## Work to be completed
Your answer should show every line of the material below that includes "БАЛАНСА".

## Recorded data
——

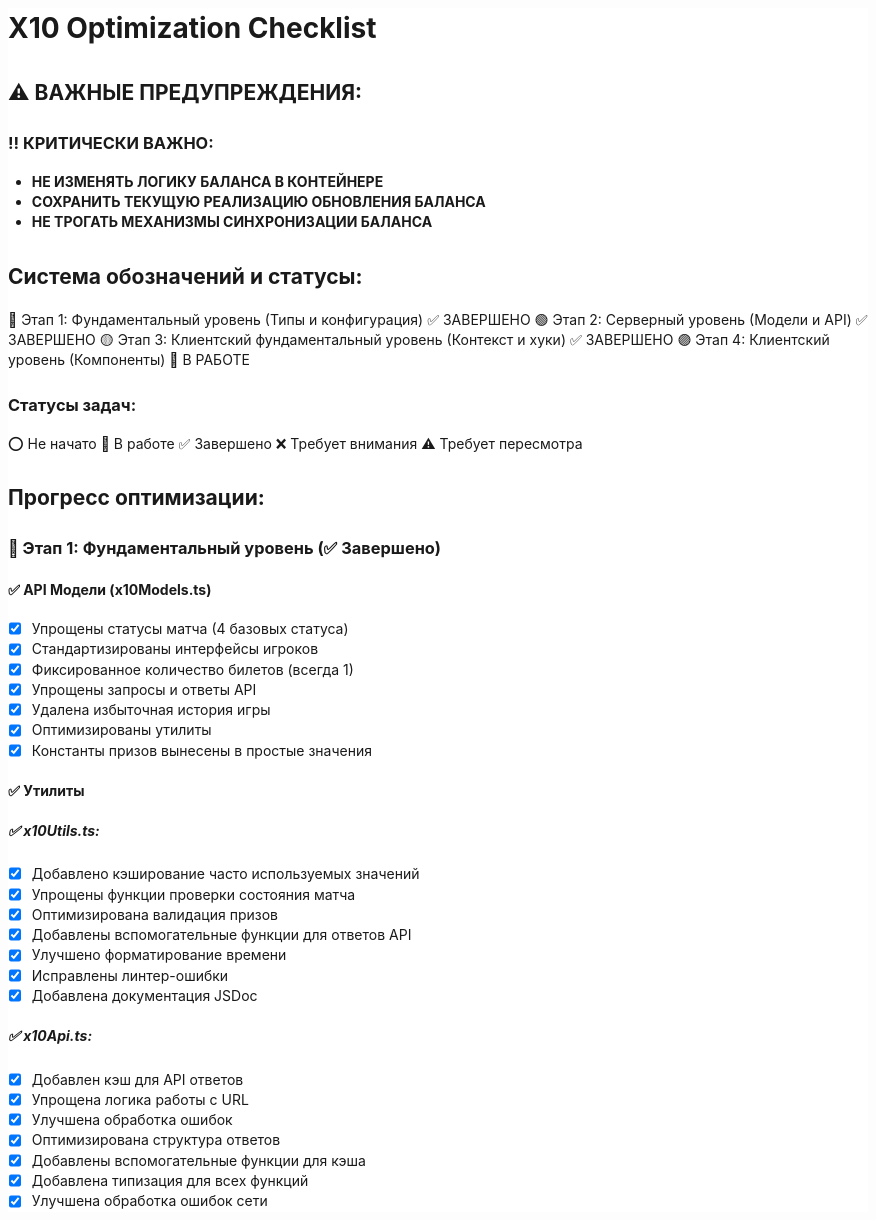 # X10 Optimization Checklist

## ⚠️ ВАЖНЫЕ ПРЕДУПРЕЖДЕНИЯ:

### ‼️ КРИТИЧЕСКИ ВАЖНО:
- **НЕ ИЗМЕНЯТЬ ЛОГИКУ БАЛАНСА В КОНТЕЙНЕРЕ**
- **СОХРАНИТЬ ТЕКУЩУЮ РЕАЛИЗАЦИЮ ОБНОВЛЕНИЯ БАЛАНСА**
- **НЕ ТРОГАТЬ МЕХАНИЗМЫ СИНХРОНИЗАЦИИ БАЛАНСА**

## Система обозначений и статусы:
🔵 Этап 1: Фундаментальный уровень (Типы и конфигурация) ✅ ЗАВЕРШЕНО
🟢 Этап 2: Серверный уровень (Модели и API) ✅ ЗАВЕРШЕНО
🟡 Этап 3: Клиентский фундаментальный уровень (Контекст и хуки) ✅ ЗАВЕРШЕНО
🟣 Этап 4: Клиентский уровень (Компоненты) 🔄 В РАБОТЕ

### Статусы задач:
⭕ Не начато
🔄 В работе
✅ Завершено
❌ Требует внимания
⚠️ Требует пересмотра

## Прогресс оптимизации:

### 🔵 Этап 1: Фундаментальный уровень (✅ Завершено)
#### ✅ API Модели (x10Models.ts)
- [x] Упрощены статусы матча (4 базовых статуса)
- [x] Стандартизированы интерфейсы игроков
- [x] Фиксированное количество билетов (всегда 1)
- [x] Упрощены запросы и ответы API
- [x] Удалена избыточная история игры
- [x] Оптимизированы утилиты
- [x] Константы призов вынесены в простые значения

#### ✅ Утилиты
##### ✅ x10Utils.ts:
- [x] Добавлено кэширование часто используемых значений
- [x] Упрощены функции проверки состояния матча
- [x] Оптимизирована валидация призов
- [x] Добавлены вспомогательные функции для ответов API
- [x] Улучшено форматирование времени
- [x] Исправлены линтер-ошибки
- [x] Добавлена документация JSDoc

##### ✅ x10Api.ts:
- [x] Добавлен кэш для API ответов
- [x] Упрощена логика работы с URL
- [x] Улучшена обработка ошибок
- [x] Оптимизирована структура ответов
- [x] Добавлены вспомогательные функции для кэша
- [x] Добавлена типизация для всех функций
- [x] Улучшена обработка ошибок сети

——

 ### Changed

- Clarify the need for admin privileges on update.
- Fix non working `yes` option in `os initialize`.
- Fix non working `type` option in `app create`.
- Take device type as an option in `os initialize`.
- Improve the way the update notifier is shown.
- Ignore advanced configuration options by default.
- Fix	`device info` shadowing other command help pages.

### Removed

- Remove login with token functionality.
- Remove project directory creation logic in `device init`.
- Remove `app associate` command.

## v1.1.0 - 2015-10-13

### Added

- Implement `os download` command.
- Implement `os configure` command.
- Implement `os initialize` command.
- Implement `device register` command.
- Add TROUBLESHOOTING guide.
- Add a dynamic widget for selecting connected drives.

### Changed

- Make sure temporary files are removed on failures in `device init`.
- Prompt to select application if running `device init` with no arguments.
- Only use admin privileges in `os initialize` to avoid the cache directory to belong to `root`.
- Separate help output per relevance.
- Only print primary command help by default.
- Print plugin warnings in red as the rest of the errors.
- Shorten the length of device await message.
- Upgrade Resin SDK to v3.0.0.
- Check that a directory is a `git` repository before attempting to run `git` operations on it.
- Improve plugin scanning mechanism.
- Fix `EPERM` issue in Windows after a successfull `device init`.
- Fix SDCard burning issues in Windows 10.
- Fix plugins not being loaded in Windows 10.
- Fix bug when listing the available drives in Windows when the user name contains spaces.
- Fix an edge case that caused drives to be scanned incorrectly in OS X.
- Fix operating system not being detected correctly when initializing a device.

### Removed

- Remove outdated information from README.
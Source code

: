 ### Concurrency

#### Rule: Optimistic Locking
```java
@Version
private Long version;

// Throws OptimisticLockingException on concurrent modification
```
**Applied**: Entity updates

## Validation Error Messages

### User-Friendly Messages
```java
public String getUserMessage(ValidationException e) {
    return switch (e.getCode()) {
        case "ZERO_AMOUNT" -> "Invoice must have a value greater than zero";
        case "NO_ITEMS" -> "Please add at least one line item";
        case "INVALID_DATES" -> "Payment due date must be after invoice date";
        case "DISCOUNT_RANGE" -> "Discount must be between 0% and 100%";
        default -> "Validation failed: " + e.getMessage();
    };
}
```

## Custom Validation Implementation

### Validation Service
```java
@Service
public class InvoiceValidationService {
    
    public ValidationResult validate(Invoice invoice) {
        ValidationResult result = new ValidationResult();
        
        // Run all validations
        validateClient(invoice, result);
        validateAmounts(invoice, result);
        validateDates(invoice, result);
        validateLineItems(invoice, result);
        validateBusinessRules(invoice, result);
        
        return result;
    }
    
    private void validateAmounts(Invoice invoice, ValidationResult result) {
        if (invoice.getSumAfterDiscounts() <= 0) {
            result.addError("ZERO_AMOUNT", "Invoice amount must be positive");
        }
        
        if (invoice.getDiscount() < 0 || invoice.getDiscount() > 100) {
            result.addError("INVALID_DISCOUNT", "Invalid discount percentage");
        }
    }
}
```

——

## Written answer
- **НЕ ИЗМЕНЯТЬ ЛОГИКУ БАЛАНСА В КОНТЕЙНЕРЕ**
- **СОХРАНИТЬ ТЕКУЩУЮ РЕАЛИЗАЦИЮ ОБНОВЛЕНИЯ БАЛАНСА**
- **НЕ ТРОГАТЬ МЕХАНИЗМЫ СИНХРОНИЗАЦИИ БАЛАНСА**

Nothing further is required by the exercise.